> **Collected data**:
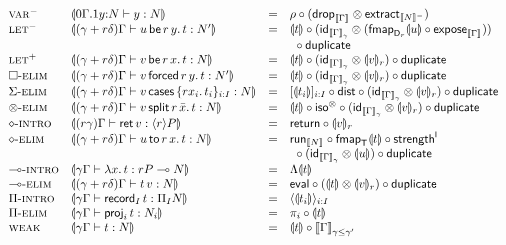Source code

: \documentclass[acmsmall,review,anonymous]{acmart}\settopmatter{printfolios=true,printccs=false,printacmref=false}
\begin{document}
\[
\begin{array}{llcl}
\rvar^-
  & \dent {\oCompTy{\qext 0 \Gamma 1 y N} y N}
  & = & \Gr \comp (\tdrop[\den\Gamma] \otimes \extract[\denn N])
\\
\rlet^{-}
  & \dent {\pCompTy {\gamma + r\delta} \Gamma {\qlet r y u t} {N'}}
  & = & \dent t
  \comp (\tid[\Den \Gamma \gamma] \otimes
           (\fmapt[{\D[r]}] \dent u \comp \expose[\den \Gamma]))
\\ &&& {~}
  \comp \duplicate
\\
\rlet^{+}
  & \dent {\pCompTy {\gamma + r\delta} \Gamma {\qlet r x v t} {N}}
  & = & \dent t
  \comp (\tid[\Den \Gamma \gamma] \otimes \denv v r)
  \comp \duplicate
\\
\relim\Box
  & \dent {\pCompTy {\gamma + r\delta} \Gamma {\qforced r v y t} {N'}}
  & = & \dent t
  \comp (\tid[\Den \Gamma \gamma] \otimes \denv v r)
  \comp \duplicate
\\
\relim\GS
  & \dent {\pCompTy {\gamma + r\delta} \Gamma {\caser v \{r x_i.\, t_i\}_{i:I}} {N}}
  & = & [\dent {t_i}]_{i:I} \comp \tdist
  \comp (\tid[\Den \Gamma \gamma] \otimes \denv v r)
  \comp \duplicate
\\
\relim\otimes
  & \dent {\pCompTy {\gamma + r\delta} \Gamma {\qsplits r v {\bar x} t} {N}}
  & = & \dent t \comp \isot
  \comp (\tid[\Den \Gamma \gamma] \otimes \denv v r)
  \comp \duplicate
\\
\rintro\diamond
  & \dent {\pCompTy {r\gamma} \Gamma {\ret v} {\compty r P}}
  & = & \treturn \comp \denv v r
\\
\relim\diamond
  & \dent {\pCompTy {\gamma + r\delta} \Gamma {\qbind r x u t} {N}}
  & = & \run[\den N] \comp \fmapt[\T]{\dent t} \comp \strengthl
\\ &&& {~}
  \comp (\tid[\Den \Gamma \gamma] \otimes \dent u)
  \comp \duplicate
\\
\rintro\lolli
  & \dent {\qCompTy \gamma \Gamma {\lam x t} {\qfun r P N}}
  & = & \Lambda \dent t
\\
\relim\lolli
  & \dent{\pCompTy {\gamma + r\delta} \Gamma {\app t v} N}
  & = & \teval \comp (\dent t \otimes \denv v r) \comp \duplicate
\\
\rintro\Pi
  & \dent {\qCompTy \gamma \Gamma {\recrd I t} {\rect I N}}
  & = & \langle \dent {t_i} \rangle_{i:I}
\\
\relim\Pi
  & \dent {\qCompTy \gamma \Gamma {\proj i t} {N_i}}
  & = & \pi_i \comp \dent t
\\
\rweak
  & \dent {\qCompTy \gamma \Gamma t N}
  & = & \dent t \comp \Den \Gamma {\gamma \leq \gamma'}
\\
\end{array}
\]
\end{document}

---

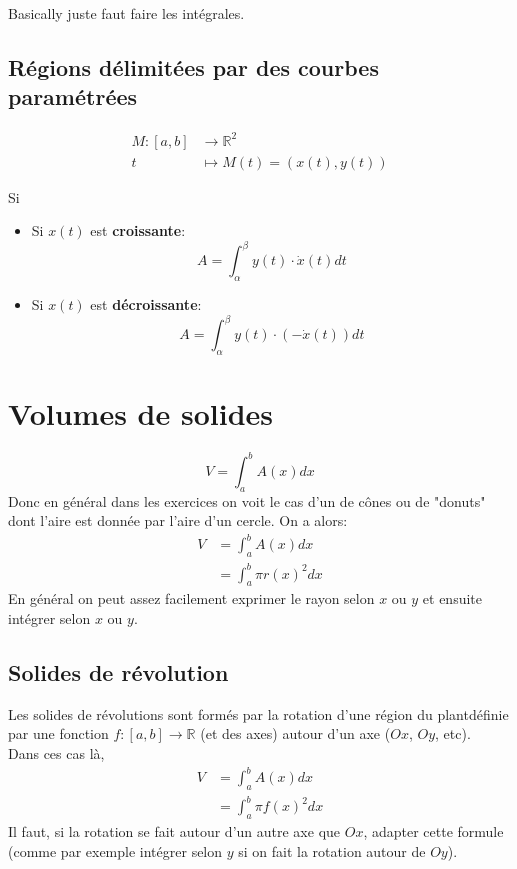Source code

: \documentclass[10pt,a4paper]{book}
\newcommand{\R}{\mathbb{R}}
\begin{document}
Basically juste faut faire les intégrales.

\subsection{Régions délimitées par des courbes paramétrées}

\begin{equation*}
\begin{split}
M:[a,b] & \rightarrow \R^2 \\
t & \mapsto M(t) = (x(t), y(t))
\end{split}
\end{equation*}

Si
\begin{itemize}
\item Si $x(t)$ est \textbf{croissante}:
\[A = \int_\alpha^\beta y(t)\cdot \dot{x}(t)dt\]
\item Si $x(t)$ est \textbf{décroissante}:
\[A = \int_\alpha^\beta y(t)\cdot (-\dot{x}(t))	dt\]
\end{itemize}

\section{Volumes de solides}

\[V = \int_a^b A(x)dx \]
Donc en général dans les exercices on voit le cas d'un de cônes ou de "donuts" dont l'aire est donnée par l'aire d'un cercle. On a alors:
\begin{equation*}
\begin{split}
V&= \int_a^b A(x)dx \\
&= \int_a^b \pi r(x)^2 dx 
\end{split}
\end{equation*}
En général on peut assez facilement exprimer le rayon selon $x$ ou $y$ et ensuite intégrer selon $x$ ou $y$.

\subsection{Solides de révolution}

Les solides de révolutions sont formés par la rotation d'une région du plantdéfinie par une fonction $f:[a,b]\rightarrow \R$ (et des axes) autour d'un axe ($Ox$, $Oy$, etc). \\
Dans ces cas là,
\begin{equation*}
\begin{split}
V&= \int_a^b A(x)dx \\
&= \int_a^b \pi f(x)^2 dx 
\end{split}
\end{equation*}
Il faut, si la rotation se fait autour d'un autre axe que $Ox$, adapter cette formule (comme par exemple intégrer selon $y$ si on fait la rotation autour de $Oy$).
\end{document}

> **Your instructions**:
Copy out all lines from the records where the word "autour" appears.

> **Output below**:
Les solides de révolutions sont formés par la rotation d'une région du plantdéfinie par une fonction $f:[a,b]\rightarrow \R$ (et des axes) autour d'un axe ($Ox$, $Oy$, etc). \\
Il faut, si la rotation se fait autour d'un autre axe que $Ox$, adapter cette formule (comme par exemple intégrer selon $y$ si on fait la rotation autour de $Oy$).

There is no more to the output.